By common Docket Order dated 18.12.2017, the Tribunal took into account the amended provisions of Section 13(8) of the SARFAESI Act and opined that the right of redemption thereunder was not available to the applicants after publication of the auction sale notice. However, in order to give them an opportunity to show their bonafides and in the interest of justice, the Tribunal stayed all further proceedings pursuant to the auction sale held on 01.08.2016, including registration of the sale certificate, subject to the applicants depositing the highest bid amount of Rs.1,41,00,000/- paid by the auction purchaser in a no lien account within one week from the date of the order. The bank was directed to hold the same till the disposal of the S.A. The 3 Tribunal added a default clause that in the event of failure on the part of the applicants to abide by the condition, the bank would be at liberty to proceed further in accordance with law.

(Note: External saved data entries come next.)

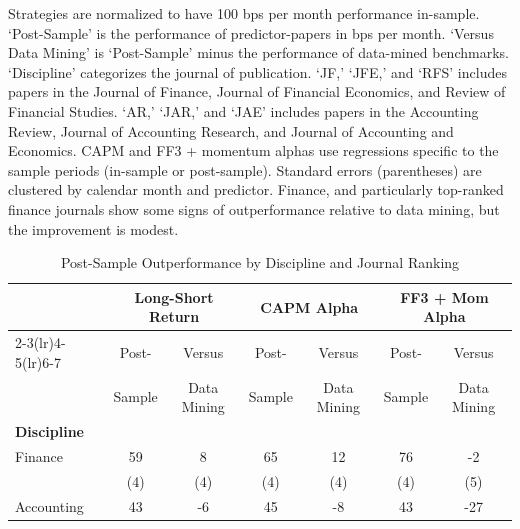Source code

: \begin{table}[!h]
   \caption{Post-Sample Outperformance by Discipline and Journal Ranking}
   \label{tab:hetero-byjournal}
   
   \begin{singlespace}
   \noindent Strategies are normalized to have 100 bps per month performance in-sample. `Post-Sample' is the performance of predictor-papers in bps per month. `Versus Data Mining' is `Post-Sample' minus the performance of data-mined benchmarks. `Discipline' categorizes the journal of publication. `JF,' `JFE,' and `RFS' includes papers in the Journal of Finance, Journal of Financial Economics, and Review of Financial Studies. `AR,' `JAR,' and `JAE' includes papers in the Accounting Review, Journal of Accounting Research, and Journal of Accounting and Economics. CAPM and FF3 + momentum alphas use regressions specific to the sample periods (in-sample or post-sample). Standard errors (parentheses) are clustered by calendar month and predictor. Finance, and particularly top-ranked finance journals show some signs of outperformance relative to data mining, but the improvement is modest. 
   \end{singlespace}
   \begin{centering}
   \vspace{0ex}
   \par\end{centering}
   \centering{}\setlength{\tabcolsep}{1.2ex} \small
   \begin{center}
   \begin{tabular}{lcccccc}
      \toprule
      & \multicolumn{2}{c}{Long-Short Return} & \multicolumn{2}{c}{CAPM Alpha} & \multicolumn{2}{c}{FF3 + Mom Alpha} \\
      \cmidrule(lr){2-3}\cmidrule(lr){4-5}\cmidrule(lr){6-7}
      & Post- & \multicolumn{1}{c}{Versus} & Post- & \multicolumn{1}{c}{Versus} & Post- & \multicolumn{1}{c}{Versus} \\
      & Sample & \multicolumn{1}{c}{Data Mining} & Sample & \multicolumn{1}{c}{Data Mining} & Sample & \multicolumn{1}{c}{Data Mining} \\
      \midrule
      \multicolumn{7}{l}{\textbf{Discipline}} \\
      Finance      & 59 & 8 & 65 & 12 & 76 & -2 \\
                   & (4) & (4) & (4) & (4) & (4) & (5) \\
      Accounting   & 43 & -6 & 45 & -8 & 43 & -27 \\

\end{tabular}
\end{center}
\end{table}

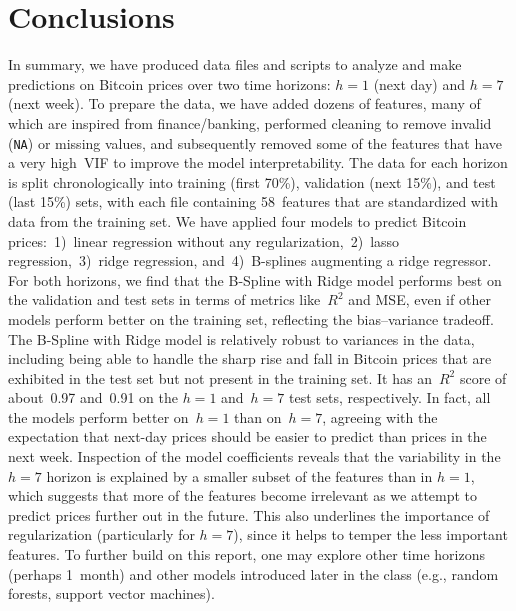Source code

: \documentclass{article}
\begin{document}
\section{Conclusions}
\label{sec:conclusions}

In summary, we have produced data files and scripts to analyze and make predictions on Bitcoin prices over two time horizons: $h=1$ (next day) and $h=7$ (next week). To prepare the data, we have added dozens of features, many of which are inspired from finance/banking, performed cleaning to remove invalid (\texttt{NA}) or missing values, and subsequently removed some of the features that have a very high~VIF to improve the model interpretability. The data for each horizon is split chronologically into training (first 70\%), validation (next 15\%), and test (last 15\%) sets, with each file containing 58~features that are standardized with data from the training set. We have applied four models to predict Bitcoin prices:~1)~linear regression without any regularization,~2)~lasso regression,~3)~ridge regression, and~4)~B-splines augmenting a ridge regressor. For both horizons, we find that the B-Spline with Ridge model performs best on the validation and test sets in terms of metrics like~$R^2$ and MSE, even if other models perform better on the training set, reflecting the bias--variance tradeoff. The B-Spline with Ridge model is relatively robust to variances in the data, including being able to handle the sharp rise and fall in Bitcoin prices that are exhibited in the test set but not present in the training set. It has an~$R^2$ score of about~0.97 and~0.91 on the $h=1$ and~$h=7$ test sets, respectively. In fact, all the models perform better on~$h=1$ than on~$h=7$, agreeing with the expectation that next-day prices should be easier to predict than prices in the next week. Inspection of the model coefficients reveals that the variability in the $h=7$ horizon is explained by a smaller subset of the features than in $h=1$, which suggests that more of the features become irrelevant as we attempt to predict prices further out in the future. This also underlines the importance of regularization (particularly for $h=7$), since it helps to temper the less important features. To further build on this report, one may explore other time horizons (perhaps 1~month) and other models introduced later in the class (e.g., random forests, support vector machines).
\end{document}
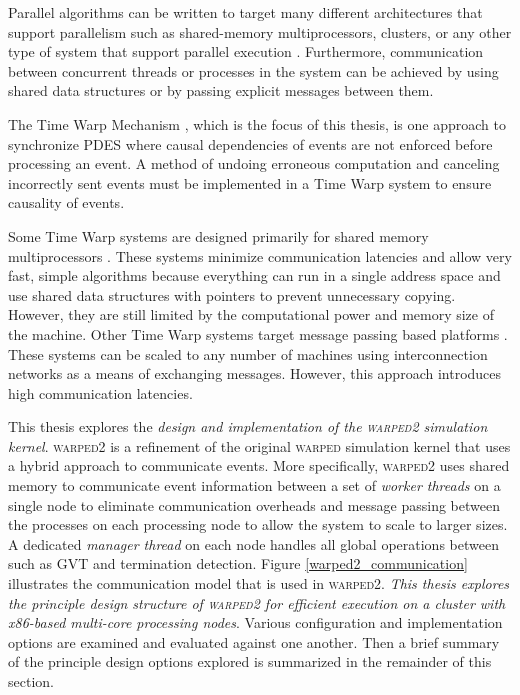 \documentclass[11pt]{book}
\begin{document}
Parallel algorithms can be written to target many different architectures that support parallelism
such as shared-memory multiprocessors, clusters, or any other type of system that support parallel
execution \cite{culler-97,patterson-11}.  Furthermore, communication between concurrent threads or
processes in the system can be achieved by using shared data structures or by passing explicit
messages between them.

The Time Warp Mechanism \cite{jefferson-85,fujimoto-90}, which is the focus of this thesis, is one
approach to synchronize PDES where causal dependencies of events are not enforced before processing
an event.  A method of undoing erroneous computation and canceling incorrectly sent events must be
implemented in a Time Warp system to ensure causality of events.

Some Time Warp systems are designed primarily for shared memory multiprocessors \cite{das-94}.
These systems minimize communication latencies and allow very fast, simple algorithms because
everything can run in a single address space and use shared data structures with pointers to
prevent unnecessary copying.  However, they are still limited by the computational power and memory
size of the machine.  Other Time Warp systems target message passing based platforms
\cite{carothers-00,ramanan-98-iscope}.  These systems can be scaled to any number of machines using
interconnection networks as a means of exchanging messages.  However, this approach introduces high
communication latencies.

This thesis explores the \emph{design and implementation of the \textsc{warped2} simulation kernel}.
\textsc{warped2} is a refinement of the original \textsc{warped} simulation kernel
\cite{martin-96,ramanan-98-iscope} that uses a hybrid approach to communicate events.  More
specifically, \textsc{warped2} uses shared memory to communicate event information between a set of
\emph{worker threads} on a single node to eliminate communication overheads and message passing
between the processes on each processing node to allow the system to scale to larger sizes.  A
dedicated \emph{manager thread} on each node handles all global operations between such as GVT and
termination detection.  Figure \ref{warped2_communication} illustrates the communication model that
is used in \textsc{warped2}.  \emph{This thesis explores the principle design structure of
\textsc{warped2} for efficient execution on a cluster with x86-based multi-core processing nodes}.
Various configuration and implementation options are examined and evaluated against one another.
Then a brief summary of the principle design options explored is summarized in the remainder of this
section.
\end{document}

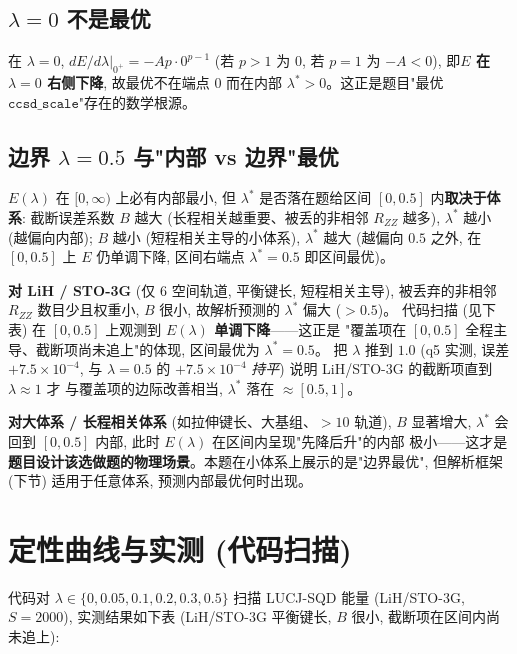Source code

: \documentclass[11pt]{article}
\begin{document}
\subsection*{$\lambda=0$ 不是最优}
在 $\lambda=0$, $dE/d\lambda|_{0^+}=-Ap\cdot 0^{p-1}$ (若 $p>1$ 为 $0$, 若 $p=1$ 为
$-A<0$), 即\textbf{$E$ 在 $\lambda=0$ 右侧下降}, 故最优不在端点 $0$ 而在内部
$\lambda^\ast>0$。这正是题目"最优 $\texttt{ccsd\_scale}$"存在的数学根源。

\subsection*{边界 $\lambda=0.5$ 与"内部 vs 边界"最优}
$E(\lambda)$ 在 $[0,\infty)$ 上必有内部最小, 但 $\lambda^\ast$ 是否落在题给区间
$[0,0.5]$ 内\textbf{取决于体系}: 截断误差系数 $B$ 越大 (长程相关越重要、被丢的非相邻
$R_{ZZ}$ 越多), $\lambda^\ast$ 越小 (越偏向内部); $B$ 越小 (短程相关主导的小体系),
$\lambda^\ast$ 越大 (越偏向 $0.5$ 之外, 在 $[0,0.5]$ 上 $E$ 仍单调下降, 区间右端点
$\lambda^\ast=0.5$ 即区间最优)。

\textbf{对 LiH / STO-3G} (仅 6 空间轨道, 平衡键长, 短程相关主导), 被丢弃的非相邻
$R_{ZZ}$ 数目少且权重小, $B$ 很小, 故解析预测的 $\lambda^\ast$ 偏大 ($>0.5$)。
代码扫描 (见下表) 在 $[0,0.5]$ 上观测到 \textbf{$E(\lambda)$ 单调下降}——这正是
"覆盖项在 $[0,0.5]$ 全程主导、截断项尚未追上"的体现, 区间最优为 $\lambda^\ast=0.5$。
把 $\lambda$ 推到 $1.0$ (q5 实测, 误差 $+7.5{\times}10^{-4}$, 与 $\lambda{=}0.5$ 的
$+7.5{\times}10^{-4}$ \emph{持平}) 说明 LiH/STO-3G 的截断项直到 $\lambda\approx 1$ 才
与覆盖项的边际改善相当, $\lambda^\ast$ 落在 $\approx[0.5,1]$。

\textbf{对大体系 / 长程相关体系} (如拉伸键长、大基组、$>10$ 轨道), $B$ 显著增大,
$\lambda^\ast$ 会回到 $[0,0.5]$ 内部, 此时 $E(\lambda)$ 在区间内呈现"先降后升"的内部
极小——这才是\textbf{题目设计该选做题的物理场景}。本题在小体系上展示的是"边界最优",
但解析框架 (下节) 适用于任意体系, 预测内部最优何时出现。

\section{定性曲线与实测 (代码扫描)}
代码对 $\lambda\in\{0,0.05,0.1,0.2,0.3,0.5\}$ 扫描 LUCJ-SQD 能量 (LiH/STO-3G,
$S=2000$), 实测结果如下表 (LiH/STO-3G 平衡键长, $B$ 很小, 截断项在区间内尚未追上):
\end{document}

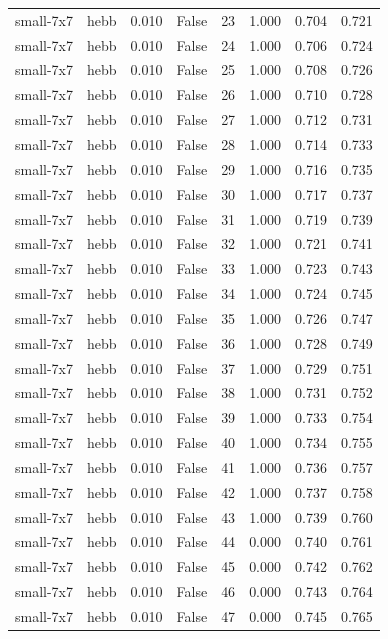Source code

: \begin{tabular}{llrrrrrr}
small-7x7 & hebb & 0.010 & False & 23 & 1.000 & 0.704 & 0.721 \\
small-7x7 & hebb & 0.010 & False & 24 & 1.000 & 0.706 & 0.724 \\
small-7x7 & hebb & 0.010 & False & 25 & 1.000 & 0.708 & 0.726 \\
small-7x7 & hebb & 0.010 & False & 26 & 1.000 & 0.710 & 0.728 \\
small-7x7 & hebb & 0.010 & False & 27 & 1.000 & 0.712 & 0.731 \\
small-7x7 & hebb & 0.010 & False & 28 & 1.000 & 0.714 & 0.733 \\
small-7x7 & hebb & 0.010 & False & 29 & 1.000 & 0.716 & 0.735 \\
small-7x7 & hebb & 0.010 & False & 30 & 1.000 & 0.717 & 0.737 \\
small-7x7 & hebb & 0.010 & False & 31 & 1.000 & 0.719 & 0.739 \\
small-7x7 & hebb & 0.010 & False & 32 & 1.000 & 0.721 & 0.741 \\
small-7x7 & hebb & 0.010 & False & 33 & 1.000 & 0.723 & 0.743 \\
small-7x7 & hebb & 0.010 & False & 34 & 1.000 & 0.724 & 0.745 \\
small-7x7 & hebb & 0.010 & False & 35 & 1.000 & 0.726 & 0.747 \\
small-7x7 & hebb & 0.010 & False & 36 & 1.000 & 0.728 & 0.749 \\
small-7x7 & hebb & 0.010 & False & 37 & 1.000 & 0.729 & 0.751 \\
small-7x7 & hebb & 0.010 & False & 38 & 1.000 & 0.731 & 0.752 \\
small-7x7 & hebb & 0.010 & False & 39 & 1.000 & 0.733 & 0.754 \\
small-7x7 & hebb & 0.010 & False & 40 & 1.000 & 0.734 & 0.755 \\
small-7x7 & hebb & 0.010 & False & 41 & 1.000 & 0.736 & 0.757 \\
small-7x7 & hebb & 0.010 & False & 42 & 1.000 & 0.737 & 0.758 \\
small-7x7 & hebb & 0.010 & False & 43 & 1.000 & 0.739 & 0.760 \\
small-7x7 & hebb & 0.010 & False & 44 & 0.000 & 0.740 & 0.761 \\
small-7x7 & hebb & 0.010 & False & 45 & 0.000 & 0.742 & 0.762 \\
small-7x7 & hebb & 0.010 & False & 46 & 0.000 & 0.743 & 0.764 \\
small-7x7 & hebb & 0.010 & False & 47 & 0.000 & 0.745 & 0.765 \\

\end{tabular}
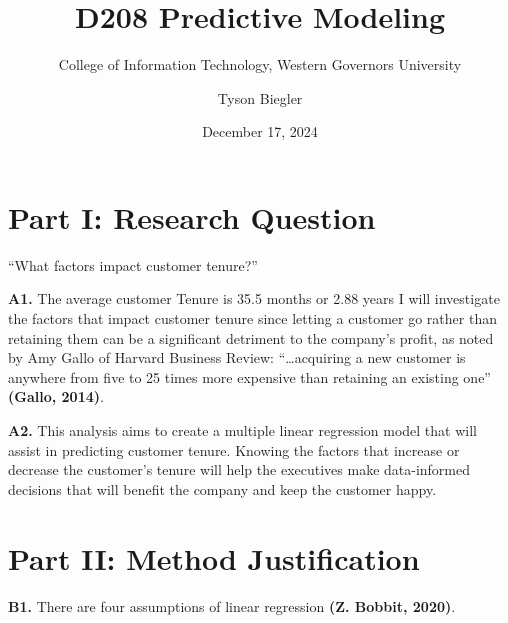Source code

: \documentclass[
]{article}
\title{D208 Predictive Modeling}
\subtitle{College of Information Technology, Western Governors
University}
\author{Tyson Biegler}
\date{December 17, 2024}
\begin{document}
\maketitle

\section{Part I: Research Question}\label{part-i-research-question}

``What factors impact customer tenure?''

\textbf{A1.} The average customer Tenure is 35.5 months or 2.88 years I
will investigate the factors that impact customer tenure since letting a
customer go rather than retaining them can be a significant detriment to
the company's profit, as noted by Amy Gallo of Harvard Business Review:
``\ldots acquiring a new customer is anywhere from five to 25 times more
expensive than retaining an existing one'' \textbf{(Gallo, 2014)}.

\textbf{A2.} This analysis aims to create a multiple linear regression
model that will assist in predicting customer tenure. Knowing the
factors that increase or decrease the customer's tenure will help the
executives make data-informed decisions that will benefit the company
and keep the customer happy.

\section{Part II: Method
Justification}\label{part-ii-method-justification}

\textbf{B1.} There are four assumptions of linear regression \textbf{(Z.
Bobbit, 2020)}.
\end{document}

Aggrieved by the finding of the Tribunal that the right of redemption under Section 13(8) of the SARFAESI Act was not available to her after publication of the sale notice and the condition imposed requiring her to deposit the bid amount within one week, the petitioner filed this writ petition. In the affidavit filed in support of the case, she pointed out that the e- auction notice dated 25.06.2016 contained a specific clause (Condition No.16), whereby the bank undertook to cancel the sale in the event the borrower paid the loan amount before registration of the sale certificate, and stated that in the light of this condition, subject to which the auction sale had been conducted, her right of redemption stood protected. She further pointed out that there was no clarity in the Docket Order dated 18.12.2017 passed by the Tribunal as to what would happen to her house property even if she deposited the amount with the bank as directed and sought extension of time to comply with this condition.
By order dated 05.01.2018, this Court granted interim stay of registration of the sale certificate and dispossession of the petitioner from the subject property pending further orders, taking note of the fact that the Tribunal had extended to her the benefit of the right of redemption.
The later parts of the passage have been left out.